Потом смотрели по видеомагнитофону «Белое солнце пустыни», и когда Верещагин-Луспекаев произнес свое знаменитое: «За державу обидно!» – дядя Базиль всплакнул, а Кутепов, подумав, сообщил, что теперь понимает, почему космонавты так любят именно этот фильм. Вскоре из кухни вернулась Ляля и решительно изъяла захмелевшего Чистякова из общества Николая Поликарповича и Василия Ивановича, уже готовых запеть и шумно обсуждавших, с какой песни начать.

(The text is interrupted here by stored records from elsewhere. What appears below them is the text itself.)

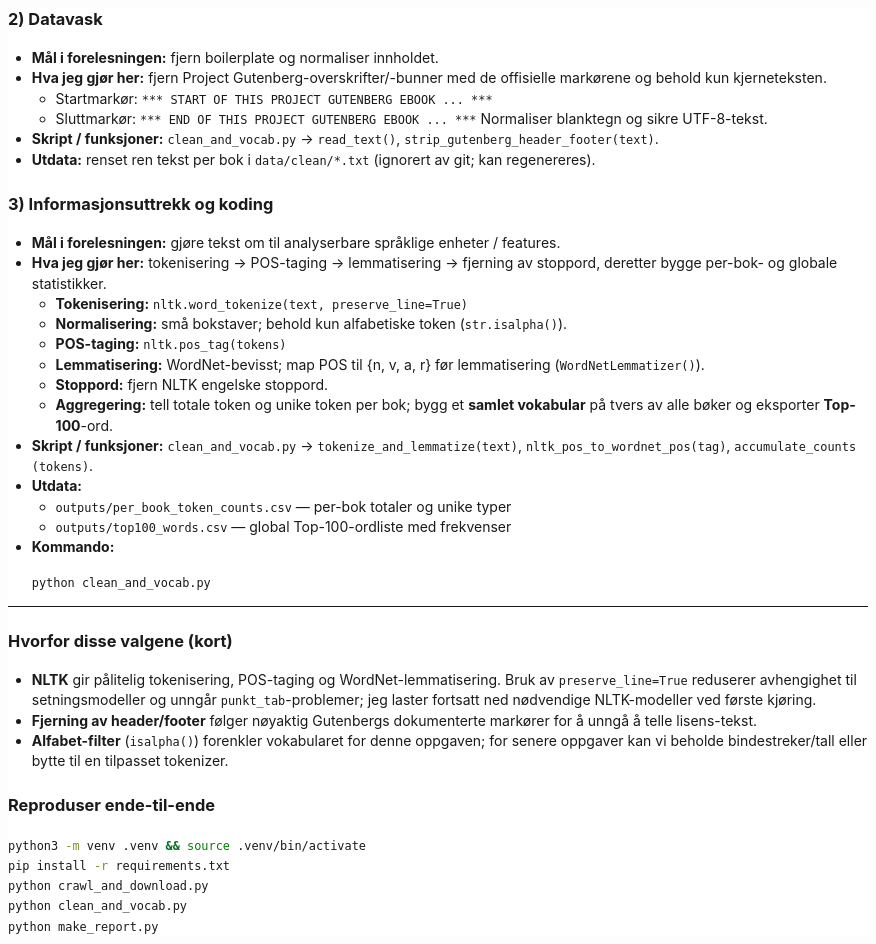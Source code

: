 ### 2) Datavask
- **Mål i forelesningen:** fjern boilerplate og normaliser innholdet.
- **Hva jeg gjør her:** fjern Project Gutenberg-overskrifter/-bunner med de offisielle
    markørene og behold kun kjerneteksten.
    - Startmarkør: `*** START OF THIS PROJECT GUTENBERG EBOOK ... ***`
    - Sluttmarkør: `*** END OF THIS PROJECT GUTENBERG EBOOK ... ***`
    Normaliser blanktegn og sikre UTF-8-tekst.
- **Skript / funksjoner:** `clean_and_vocab.py` → `read_text()`,
    `strip_gutenberg_header_footer(text)`.
- **Utdata:** renset ren tekst per bok i `data/clean/*.txt`
    (ignorert av git; kan regenereres).

### 3) Informasjonsuttrekk og koding
- **Mål i forelesningen:** gjøre tekst om til analyserbare språklige enheter / features.
- **Hva jeg gjør her:** tokenisering → POS-taging → lemmatisering → fjerning av stoppord,
    deretter bygge per-bok- og globale statistikker.
    - **Tokenisering:** `nltk.word_tokenize(text, preserve_line=True)`
    - **Normalisering:** små bokstaver; behold kun alfabetiske token (`str.isalpha()`).
    - **POS-taging:** `nltk.pos_tag(tokens)`
    - **Lemmatisering:** WordNet-bevisst; map POS til {n, v, a, r} før lemmatisering
    (`WordNetLemmatizer()`).
    - **Stoppord:** fjern NLTK engelske stoppord.
    - **Aggregering:** tell totale token og unike token per bok; bygg et **samlet
    vokabular** på tvers av alle bøker og eksporter **Top-100**-ord.
- **Skript / funksjoner:** `clean_and_vocab.py` → `tokenize_and_lemmatize(text)`,
    `nltk_pos_to_wordnet_pos(tag)`, `accumulate_counts(tokens)`.
- **Utdata:**
    - `outputs/per_book_token_counts.csv` — per-bok totaler og unike typer
    - `outputs/top100_words.csv` — global Top-100-ordliste med frekvenser
- **Kommando:**
    ```bash
    python clean_and_vocab.py
    ```

---

### Hvorfor disse valgene (kort)
- **NLTK** gir pålitelig tokenisering, POS-taging og WordNet-lemmatisering.
    Bruk av `preserve_line=True` reduserer avhengighet til setningsmodeller og unngår
    `punkt_tab`-problemer; jeg laster fortsatt ned nødvendige NLTK-modeller ved første kjøring.
- **Fjerning av header/footer** følger nøyaktig Gutenbergs dokumenterte markører for å
    unngå å telle lisens-tekst.
- **Alfabet-filter** (`isalpha()`) forenkler vokabularet for denne oppgaven;
    for senere oppgaver kan vi beholde bindestreker/tall eller bytte til en tilpasset
    tokenizer.

### Reproduser ende-til-ende
```bash
python3 -m venv .venv && source .venv/bin/activate
pip install -r requirements.txt
python crawl_and_download.py
python clean_and_vocab.py
python make_report.py
```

Она повела Валеру в свою комнату, все еще чем-то похожую на детскую, и показала толстенный каталог, недавно привезенный из Нью-Йорка. Эта книжища наверняка издавалась и засылалась к нам исключительно с подрывными целями, ибо в действительности такого обилия и разнообразия промтоваров не может быть, потому что не может быть никогда! Когда они, трогательно сблизив головы, листали многостраничный раздел дамских бюстгальтеров, в дверь тихонько заглянула Людмила Антоновна и, умильно вздохнув, скрылась.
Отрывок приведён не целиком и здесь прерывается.